NP, CDR 3/8/1863

From Chattanooga Daily Rebel
 
March 8, 1863
 
The Disaster at Chunkey Bridge   {on the Southern (of Mississippi) RR}
   The Crisis publishes the following statement of the section master, Mr. A. T. Temples, concerning this disaster:
   On Monday morning, after the rains of the day previous, I took three hands -- all I had in my employ -- and with the hand car went over the whole line of my section, which is eight miles long, attending to shoving the drift from the different bridges. I was at the bridge where the accident occurred twice in the forenoon and twice in the evening. I visited the bridges four times a day, and there was no drift at all against the bridge until between 9 and 10 o'clock on the morning of Wednesday.
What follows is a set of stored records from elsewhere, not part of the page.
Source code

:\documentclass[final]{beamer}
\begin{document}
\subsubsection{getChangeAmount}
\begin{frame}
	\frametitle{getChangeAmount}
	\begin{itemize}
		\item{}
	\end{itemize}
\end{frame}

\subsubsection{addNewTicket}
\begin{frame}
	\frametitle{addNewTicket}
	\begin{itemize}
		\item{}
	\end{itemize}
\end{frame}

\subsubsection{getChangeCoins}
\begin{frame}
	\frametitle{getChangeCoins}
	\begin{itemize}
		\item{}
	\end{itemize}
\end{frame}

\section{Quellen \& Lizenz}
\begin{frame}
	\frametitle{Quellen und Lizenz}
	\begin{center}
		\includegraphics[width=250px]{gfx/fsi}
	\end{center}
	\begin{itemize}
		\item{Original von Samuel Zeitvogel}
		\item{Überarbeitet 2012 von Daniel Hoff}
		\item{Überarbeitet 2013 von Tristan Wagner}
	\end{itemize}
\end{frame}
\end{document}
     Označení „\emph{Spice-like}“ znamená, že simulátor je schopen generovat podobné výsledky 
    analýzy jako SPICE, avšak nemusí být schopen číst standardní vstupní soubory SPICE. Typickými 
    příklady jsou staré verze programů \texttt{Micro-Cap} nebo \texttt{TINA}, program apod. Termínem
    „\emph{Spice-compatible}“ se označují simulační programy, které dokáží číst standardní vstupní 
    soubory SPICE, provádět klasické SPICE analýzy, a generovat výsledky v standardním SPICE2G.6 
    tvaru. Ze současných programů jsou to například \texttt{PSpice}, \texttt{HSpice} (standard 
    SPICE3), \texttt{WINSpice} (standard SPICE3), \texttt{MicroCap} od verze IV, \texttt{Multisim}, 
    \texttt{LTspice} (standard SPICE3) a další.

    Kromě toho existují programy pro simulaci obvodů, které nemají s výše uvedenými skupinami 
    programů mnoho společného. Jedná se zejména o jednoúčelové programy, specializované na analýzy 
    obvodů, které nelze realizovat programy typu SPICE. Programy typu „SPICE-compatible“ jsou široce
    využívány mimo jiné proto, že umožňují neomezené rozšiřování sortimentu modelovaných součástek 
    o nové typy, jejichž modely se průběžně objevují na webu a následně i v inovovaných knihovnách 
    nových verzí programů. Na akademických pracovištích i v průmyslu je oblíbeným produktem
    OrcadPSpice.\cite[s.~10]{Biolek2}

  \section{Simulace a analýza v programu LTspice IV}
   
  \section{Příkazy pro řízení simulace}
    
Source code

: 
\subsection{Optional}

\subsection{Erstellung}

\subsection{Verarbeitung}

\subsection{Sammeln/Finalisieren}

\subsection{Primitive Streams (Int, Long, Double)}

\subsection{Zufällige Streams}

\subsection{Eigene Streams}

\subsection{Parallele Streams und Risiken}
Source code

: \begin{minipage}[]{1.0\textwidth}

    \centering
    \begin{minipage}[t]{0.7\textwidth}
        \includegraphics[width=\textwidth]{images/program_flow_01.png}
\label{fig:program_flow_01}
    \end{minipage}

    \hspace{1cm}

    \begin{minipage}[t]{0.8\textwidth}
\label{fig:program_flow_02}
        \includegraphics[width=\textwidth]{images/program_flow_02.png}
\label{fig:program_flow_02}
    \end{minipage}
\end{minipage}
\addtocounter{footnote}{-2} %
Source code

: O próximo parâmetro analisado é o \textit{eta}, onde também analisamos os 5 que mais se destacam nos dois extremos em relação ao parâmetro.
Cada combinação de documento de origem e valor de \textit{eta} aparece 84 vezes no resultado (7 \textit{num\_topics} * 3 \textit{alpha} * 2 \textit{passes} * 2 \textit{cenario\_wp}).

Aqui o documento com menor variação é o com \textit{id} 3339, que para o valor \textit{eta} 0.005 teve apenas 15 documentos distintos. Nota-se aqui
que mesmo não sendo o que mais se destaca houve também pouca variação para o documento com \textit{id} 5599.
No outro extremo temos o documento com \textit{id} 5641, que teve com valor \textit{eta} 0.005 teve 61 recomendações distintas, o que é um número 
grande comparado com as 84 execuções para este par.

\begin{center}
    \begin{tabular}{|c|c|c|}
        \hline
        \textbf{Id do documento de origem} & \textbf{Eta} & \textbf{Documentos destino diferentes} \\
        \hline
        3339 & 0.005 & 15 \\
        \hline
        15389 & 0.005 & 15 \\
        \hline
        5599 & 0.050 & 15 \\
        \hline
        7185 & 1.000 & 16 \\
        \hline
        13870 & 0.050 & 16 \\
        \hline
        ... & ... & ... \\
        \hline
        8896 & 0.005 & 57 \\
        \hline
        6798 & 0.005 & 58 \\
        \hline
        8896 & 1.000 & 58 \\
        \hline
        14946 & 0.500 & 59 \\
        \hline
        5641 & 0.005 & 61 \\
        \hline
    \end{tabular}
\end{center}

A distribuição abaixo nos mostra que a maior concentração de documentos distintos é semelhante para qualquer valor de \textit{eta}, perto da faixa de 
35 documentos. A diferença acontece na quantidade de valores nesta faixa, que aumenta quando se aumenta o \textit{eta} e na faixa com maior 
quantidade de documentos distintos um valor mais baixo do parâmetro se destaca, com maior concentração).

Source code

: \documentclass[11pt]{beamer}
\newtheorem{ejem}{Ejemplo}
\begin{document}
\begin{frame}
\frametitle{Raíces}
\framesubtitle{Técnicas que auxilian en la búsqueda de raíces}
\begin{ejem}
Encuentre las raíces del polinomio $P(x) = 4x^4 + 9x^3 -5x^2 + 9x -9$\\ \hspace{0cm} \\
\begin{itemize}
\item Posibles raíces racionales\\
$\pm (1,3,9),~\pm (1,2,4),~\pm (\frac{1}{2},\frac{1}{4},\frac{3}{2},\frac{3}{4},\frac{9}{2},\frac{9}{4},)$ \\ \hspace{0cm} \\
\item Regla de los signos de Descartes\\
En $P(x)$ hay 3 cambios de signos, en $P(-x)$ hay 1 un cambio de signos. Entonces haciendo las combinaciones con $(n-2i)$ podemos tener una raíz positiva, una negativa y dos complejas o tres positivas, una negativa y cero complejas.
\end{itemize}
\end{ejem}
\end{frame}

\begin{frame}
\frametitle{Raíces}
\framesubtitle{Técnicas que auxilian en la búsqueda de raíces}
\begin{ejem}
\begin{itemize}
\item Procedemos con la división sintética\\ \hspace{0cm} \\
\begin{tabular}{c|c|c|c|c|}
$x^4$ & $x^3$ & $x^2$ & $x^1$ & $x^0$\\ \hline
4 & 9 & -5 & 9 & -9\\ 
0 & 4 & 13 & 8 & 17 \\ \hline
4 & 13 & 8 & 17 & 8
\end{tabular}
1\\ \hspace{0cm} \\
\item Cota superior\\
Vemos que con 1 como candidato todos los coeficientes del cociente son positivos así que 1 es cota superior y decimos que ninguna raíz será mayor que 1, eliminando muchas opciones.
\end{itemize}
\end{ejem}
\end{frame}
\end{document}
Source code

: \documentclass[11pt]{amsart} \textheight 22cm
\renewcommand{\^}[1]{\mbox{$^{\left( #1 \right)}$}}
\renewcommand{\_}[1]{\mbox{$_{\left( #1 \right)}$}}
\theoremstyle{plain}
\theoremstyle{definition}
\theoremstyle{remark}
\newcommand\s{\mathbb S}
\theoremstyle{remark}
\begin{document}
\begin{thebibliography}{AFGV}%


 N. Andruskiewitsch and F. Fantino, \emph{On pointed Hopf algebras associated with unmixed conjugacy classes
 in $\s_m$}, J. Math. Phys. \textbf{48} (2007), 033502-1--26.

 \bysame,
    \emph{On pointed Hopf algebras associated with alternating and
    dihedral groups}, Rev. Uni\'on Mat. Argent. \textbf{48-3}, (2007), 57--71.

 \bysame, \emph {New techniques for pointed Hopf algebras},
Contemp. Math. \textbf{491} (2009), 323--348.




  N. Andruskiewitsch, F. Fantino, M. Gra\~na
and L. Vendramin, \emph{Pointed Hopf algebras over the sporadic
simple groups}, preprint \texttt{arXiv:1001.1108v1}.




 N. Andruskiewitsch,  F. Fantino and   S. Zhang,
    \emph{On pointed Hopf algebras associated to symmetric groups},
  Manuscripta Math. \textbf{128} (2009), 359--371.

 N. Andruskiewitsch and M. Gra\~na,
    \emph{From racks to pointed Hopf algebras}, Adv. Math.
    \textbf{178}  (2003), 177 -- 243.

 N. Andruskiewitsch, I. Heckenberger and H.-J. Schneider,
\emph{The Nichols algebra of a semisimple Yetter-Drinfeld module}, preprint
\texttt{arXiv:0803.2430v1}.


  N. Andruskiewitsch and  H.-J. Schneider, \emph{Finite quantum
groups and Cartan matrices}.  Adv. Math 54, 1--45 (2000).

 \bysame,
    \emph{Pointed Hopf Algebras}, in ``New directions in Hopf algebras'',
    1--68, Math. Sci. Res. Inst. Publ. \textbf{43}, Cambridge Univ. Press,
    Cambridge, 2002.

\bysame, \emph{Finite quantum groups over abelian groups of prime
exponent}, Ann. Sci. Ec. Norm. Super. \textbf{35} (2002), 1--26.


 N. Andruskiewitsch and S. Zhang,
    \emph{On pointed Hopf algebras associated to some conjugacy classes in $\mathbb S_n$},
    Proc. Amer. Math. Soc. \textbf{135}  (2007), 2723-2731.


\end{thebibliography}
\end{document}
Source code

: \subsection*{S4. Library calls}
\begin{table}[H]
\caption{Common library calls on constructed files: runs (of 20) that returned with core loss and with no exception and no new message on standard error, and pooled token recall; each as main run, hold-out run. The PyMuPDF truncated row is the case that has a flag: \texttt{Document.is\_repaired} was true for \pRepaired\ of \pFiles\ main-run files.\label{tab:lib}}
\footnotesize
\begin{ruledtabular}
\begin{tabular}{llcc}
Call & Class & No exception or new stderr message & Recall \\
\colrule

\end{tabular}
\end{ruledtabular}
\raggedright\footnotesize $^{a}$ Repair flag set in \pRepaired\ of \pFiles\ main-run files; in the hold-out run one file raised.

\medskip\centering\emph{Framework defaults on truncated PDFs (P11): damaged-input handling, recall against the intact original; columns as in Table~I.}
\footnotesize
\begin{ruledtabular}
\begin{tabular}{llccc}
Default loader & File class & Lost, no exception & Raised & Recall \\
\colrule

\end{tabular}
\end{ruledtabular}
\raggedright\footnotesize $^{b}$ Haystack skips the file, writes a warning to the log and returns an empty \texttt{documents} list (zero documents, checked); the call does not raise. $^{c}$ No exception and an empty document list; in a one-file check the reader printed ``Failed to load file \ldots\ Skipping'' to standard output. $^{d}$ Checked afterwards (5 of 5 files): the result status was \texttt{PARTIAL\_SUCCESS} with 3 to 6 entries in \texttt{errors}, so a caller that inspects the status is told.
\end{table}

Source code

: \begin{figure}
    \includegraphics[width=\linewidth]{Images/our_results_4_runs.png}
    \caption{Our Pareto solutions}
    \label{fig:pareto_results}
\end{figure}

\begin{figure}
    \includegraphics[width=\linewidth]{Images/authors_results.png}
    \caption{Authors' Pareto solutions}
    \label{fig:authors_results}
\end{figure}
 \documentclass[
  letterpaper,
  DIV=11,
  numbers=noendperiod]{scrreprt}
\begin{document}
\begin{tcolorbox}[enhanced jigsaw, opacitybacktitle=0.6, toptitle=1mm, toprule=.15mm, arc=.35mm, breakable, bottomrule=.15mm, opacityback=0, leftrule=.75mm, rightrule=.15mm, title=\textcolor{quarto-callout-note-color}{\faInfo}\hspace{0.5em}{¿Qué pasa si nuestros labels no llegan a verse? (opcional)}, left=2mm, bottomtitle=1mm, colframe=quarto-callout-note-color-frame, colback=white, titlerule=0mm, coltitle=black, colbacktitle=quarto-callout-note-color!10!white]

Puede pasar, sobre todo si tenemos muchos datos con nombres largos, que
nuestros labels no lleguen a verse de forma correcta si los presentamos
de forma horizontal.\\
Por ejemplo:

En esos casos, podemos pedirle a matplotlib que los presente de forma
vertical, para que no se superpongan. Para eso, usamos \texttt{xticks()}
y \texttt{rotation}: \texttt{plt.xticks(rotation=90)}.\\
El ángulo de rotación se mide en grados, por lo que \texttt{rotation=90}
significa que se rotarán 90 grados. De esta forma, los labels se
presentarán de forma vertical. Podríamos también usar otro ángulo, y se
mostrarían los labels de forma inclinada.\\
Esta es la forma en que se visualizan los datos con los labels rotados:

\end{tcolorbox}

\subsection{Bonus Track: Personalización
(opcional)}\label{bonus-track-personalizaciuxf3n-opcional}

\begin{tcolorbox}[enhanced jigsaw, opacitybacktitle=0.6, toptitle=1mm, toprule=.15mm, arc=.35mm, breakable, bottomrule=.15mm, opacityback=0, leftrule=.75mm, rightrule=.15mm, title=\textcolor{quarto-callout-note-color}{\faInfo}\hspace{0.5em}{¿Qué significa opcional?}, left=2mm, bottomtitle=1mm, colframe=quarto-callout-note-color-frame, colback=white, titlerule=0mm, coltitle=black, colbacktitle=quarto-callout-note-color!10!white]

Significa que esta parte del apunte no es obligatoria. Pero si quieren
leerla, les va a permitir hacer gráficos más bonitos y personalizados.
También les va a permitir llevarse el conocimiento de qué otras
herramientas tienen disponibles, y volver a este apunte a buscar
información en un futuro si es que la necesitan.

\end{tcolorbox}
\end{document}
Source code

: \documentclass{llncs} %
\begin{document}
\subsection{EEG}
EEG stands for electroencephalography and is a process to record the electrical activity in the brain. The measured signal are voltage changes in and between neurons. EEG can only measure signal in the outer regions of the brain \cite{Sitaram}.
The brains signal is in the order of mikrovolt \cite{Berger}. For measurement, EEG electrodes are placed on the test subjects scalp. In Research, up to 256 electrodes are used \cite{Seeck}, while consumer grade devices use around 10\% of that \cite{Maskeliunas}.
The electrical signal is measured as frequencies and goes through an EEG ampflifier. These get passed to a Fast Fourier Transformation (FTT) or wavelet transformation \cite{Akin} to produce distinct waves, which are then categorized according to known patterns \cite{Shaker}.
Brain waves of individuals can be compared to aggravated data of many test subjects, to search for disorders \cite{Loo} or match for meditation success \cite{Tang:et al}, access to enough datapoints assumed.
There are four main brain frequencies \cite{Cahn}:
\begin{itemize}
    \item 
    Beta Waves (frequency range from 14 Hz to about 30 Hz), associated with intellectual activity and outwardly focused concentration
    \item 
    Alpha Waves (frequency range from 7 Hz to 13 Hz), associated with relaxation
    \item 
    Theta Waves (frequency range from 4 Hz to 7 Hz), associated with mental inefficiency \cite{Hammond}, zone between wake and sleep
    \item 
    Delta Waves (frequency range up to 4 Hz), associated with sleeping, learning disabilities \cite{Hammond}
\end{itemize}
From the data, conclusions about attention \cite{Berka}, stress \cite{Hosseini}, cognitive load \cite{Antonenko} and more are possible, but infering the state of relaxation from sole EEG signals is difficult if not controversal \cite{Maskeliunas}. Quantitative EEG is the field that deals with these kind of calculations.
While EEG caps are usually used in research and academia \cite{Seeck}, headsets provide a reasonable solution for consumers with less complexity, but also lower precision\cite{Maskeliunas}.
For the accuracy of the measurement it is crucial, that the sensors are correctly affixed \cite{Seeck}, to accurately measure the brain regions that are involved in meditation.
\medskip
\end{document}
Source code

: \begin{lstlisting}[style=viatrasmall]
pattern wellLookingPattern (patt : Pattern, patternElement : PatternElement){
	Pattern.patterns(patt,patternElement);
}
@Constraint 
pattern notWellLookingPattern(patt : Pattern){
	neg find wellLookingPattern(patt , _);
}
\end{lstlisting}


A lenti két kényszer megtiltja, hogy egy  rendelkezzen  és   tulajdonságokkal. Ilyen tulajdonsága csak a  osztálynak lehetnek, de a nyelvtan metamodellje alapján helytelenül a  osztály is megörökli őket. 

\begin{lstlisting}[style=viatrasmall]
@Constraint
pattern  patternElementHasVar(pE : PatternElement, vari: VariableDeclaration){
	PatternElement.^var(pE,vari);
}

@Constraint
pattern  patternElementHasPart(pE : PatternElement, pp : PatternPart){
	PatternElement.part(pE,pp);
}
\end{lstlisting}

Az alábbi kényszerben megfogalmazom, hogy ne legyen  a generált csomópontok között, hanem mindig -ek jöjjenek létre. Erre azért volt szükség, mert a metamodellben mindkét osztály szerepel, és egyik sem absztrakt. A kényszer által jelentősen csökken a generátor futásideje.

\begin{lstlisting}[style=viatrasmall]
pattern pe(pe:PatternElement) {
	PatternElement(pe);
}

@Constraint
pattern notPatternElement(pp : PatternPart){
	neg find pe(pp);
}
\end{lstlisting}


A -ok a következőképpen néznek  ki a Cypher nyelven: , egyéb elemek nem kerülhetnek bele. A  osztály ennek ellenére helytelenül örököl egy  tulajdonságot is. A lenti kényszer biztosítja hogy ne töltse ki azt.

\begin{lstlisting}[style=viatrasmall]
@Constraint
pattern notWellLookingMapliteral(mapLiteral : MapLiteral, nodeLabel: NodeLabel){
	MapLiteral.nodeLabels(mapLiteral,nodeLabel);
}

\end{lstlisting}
Had been to this bridge four times each day. By 3 o'clock P. M. on Wednesday the drift had accumulated so thick and the streams so much swollen, that I could not move it with a dozen hands, had they been with me. The Chunkey was then at its highest, and the bridge had swagged down stream about one hour. Meantime, one of the bents passed out, and with it a large portion of the drift. The evening freight train was then due and laying at the station just below. There were several men at the bridge at the time, and I asked Mr. Green Harris, one of my neighbors, to stop the approaching train, which he did, while I returned to the section house. As the train ran slowly, the conductor told me to be sure to notify the train that would leave Meridian at 3 the next morning of the danger at the bridge. I said  I would do so, and took my hand car immediately and went to the water tank, where Mr. Hardy, an employee of the road, was working. I told him to stop the trains at the tank, and not let them pass, as the road was all torn up and two other trains were then at Hickory Station, and could get no further, and that one bent was out of the bridge and they could not cross. "I live so far off that I cannot be here myself," was the reply. Then I told him to be sure and keep a negro there for the purpose. I then returned to the bridge and found that the water had fallen about two inches. I then dug a hole in the middle of the track, and put up a thick pole, about as near as I could tell 150 yards from the bridge. This is the usual method of stopping trains when danger is ahead. Unable to do any more good, I returned to the section house at dark. The next morning I had the hands up before daylight and was just going out on the road to work, having full confidence that Hardy would not let the trains pass the tank. Just as I started out, I met a man running up the road with the news of the accident.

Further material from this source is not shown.